Consider that when working on an Application which is modelled using DDD and implemented using Onion Architecture, you come along a following business case:
The Application, as one of its features, allows you to write Movie Scripts. When working with a given Movie Script, you have Characters, to which you can assign Actors, which can be real celebrities (say, Brad Pitt) or someone not known to the general public (your buddy Jon Doe). As a part of your Application, you want to have a separate section which deals with Actors: you want to be able to have a list of all the Actors available within your Application along with some basic info about them and you want to be able to "add" Actors to the list to later assign them to some Characters in your Application.
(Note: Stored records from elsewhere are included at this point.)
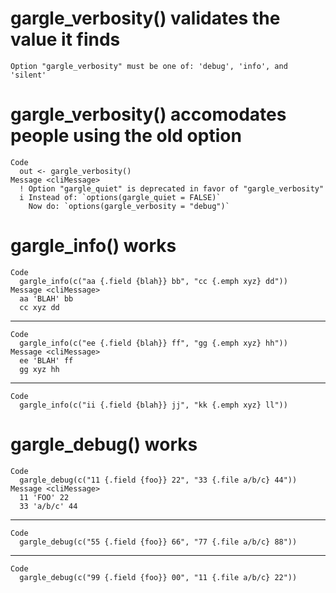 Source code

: # gargle_verbosity() validates the value it finds

    Option "gargle_verbosity" must be one of: 'debug', 'info', and 'silent'

# gargle_verbosity() accomodates people using the old option

    Code
      out <- gargle_verbosity()
    Message <cliMessage>
      ! Option "gargle_quiet" is deprecated in favor of "gargle_verbosity"
      i Instead of: `options(gargle_quiet = FALSE)`
        Now do: `options(gargle_verbosity = "debug")`

# gargle_info() works

    Code
      gargle_info(c("aa {.field {blah}} bb", "cc {.emph xyz} dd"))
    Message <cliMessage>
      aa 'BLAH' bb
      cc xyz dd

---

    Code
      gargle_info(c("ee {.field {blah}} ff", "gg {.emph xyz} hh"))
    Message <cliMessage>
      ee 'BLAH' ff
      gg xyz hh

---

    Code
      gargle_info(c("ii {.field {blah}} jj", "kk {.emph xyz} ll"))

# gargle_debug() works

    Code
      gargle_debug(c("11 {.field {foo}} 22", "33 {.file a/b/c} 44"))
    Message <cliMessage>
      11 'FOO' 22
      33 'a/b/c' 44

---

    Code
      gargle_debug(c("55 {.field {foo}} 66", "77 {.file a/b/c} 88"))

---

    Code
      gargle_debug(c("99 {.field {foo}} 00", "11 {.file a/b/c} 22"))

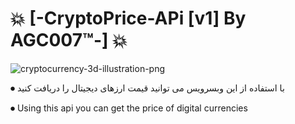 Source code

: # 💥 [-CryptoPrice-APi [v1] By AGC007™-] 💥


![cryptocurrency-3d-illustration-png](https://github.com/user-attachments/assets/95d1646a-7f07-4140-8b6f-ae7ee9be9048)

⏺ با استفاده از این وبسرویس می توانید قیمت ارزهای دیجیتال را دریافت کنید

⏺ Using this api you can get the price of digital currencies


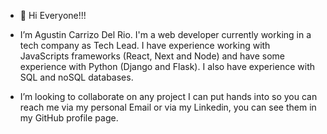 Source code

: - 👋 Hi Everyone!!! 

- I’m Agustin Carrizo Del Rio. I'm a web developer currently working in a 
tech company as Tech Lead. I have experience working with JavaScripts frameworks (React, Next and Node) and have some experience with Python (Django and Flask). I also have experience with SQL and noSQL databases.

- I’m looking to collaborate on any project I can put hands into so you can reach me via my personal Email or via my Linkedin, you can see them in my GitHub profile page.


<!---
AgusCarrizo94/AgusCarrizo94 is a ✨ special ✨ repository because its `README.md` (this file) appears on your GitHub profile.
You can click the Preview link to take a look at your changes.
--->

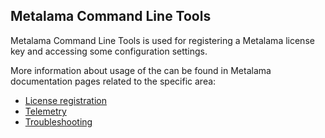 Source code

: ## Metalama Command Line Tools

Metalama Command Line Tools is used for registering a Metalama license key and accessing some configuration settings.

More information about usage of the can be found in Metalama documentation pages related to the specific area:
- [License registration](https://doc.metalama.net/deployment/register-license)
- [Telemetry](https://doc.metalama.net/deployment/telemetry)
- [Troubleshooting](https://doc.metalama.net/troubleshooting/troubleshooting) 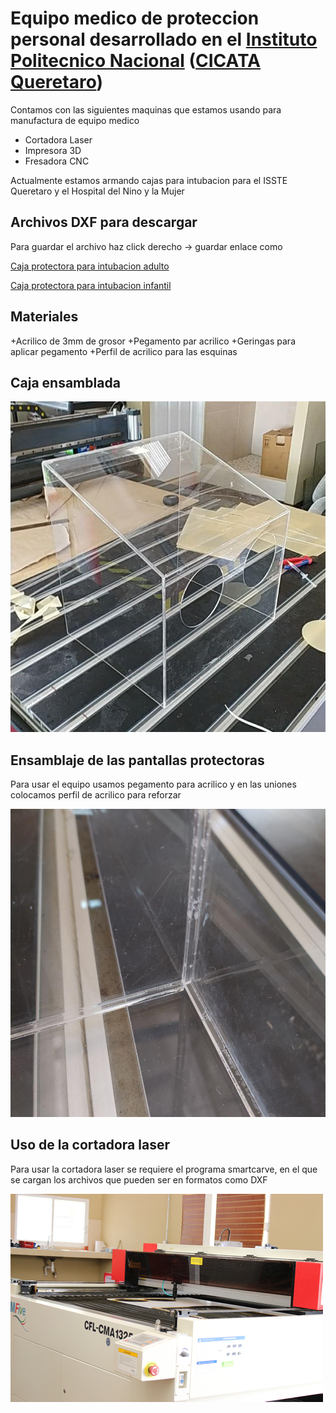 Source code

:# Equipo medico de proteccion personal desarrollado en el [Instituto Politecnico Nacional](https://www.ipn.mx/) ([CICATA Queretaro](https://www.cicataqro.ipn.mx/cq/qro/Paginas/index.html))


Contamos con las siguientes maquinas que estamos usando para manufactura de equipo medico

+ Cortadora Laser
+ Impresora 3D
+ Fresadora CNC


Actualmente estamos armando cajas para intubacion para el ISSTE Queretaro y el Hospital del Nino y la Mujer

## Archivos DXF para descargar

Para guardar el archivo haz click derecho -> guardar enlace como 



[Caja protectora para intubacion adulto](https://github.com/CICATA/covid19/raw/master/caja_covid_rampa_adulto.dxf)


[Caja protectora para intubacion infantil](https://github.com/CICATA/covid19/raw/master/caja_covid_rampa_infantil.dxf)

## Materiales

+Acrilico de 3mm de grosor
+Pegamento par acrilico
+Geringas para aplicar pegamento
+Perfil de acrilico para las esquinas

## Caja ensamblada

![ensamblada](https://github.com/CICATA/covid19/blob/master/terminada.jpg)

## Ensamblaje de las pantallas protectoras

Para usar el equipo usamos pegamento para acrilico y en las uniones colocamos perfil de acrilico para reforzar

![ensamblada](https://github.com/CICATA/covid19/blob/master/esquinas.jpg)

## Uso de la cortadora laser

Para usar la cortadora laser se requiere el programa smartcarve, en el que se cargan los archivos que pueden ser en formatos como DXF

![ensamblada](https://github.com/CICATA/covid19/blob/master/cortadora.jpg)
Now, the "add" feature is a bit tricky in the following way: if a user enters a real celebrity (someone whom IMDB API can identify), we want to store some info about them (gender, age etc.) in the Actor entity. Otherwise, if it's some Jon Doe whom IMDB API couldn't identify, we only store their first/last names which are entered by the user of the Application. Either way, we need to make a call to some external API when creating new Actor entity.
It is obvious that ImdbApiFacade needs to be implemented as a part of Infrastructure layer and probably be called from Application layer before creating Actor entity, however it's unclear to me, where should a definition of the underlying interface go. Its not a Repository as it doesn't have persistence. It's not a Domain Service as it doesn't reflect any Domain Logic. It's not an Application Service since it doesn't facilitate interaction with the Domain Entity. We can't put it into Infrastructure as Application shouldn't depend on Infrastructure definitions. What is it then?
Another thing that's bugging me: the real problem with the modelling which I proposed is that, we don't really create Actors. Could this be a problem and should I reconsider my modelling approach?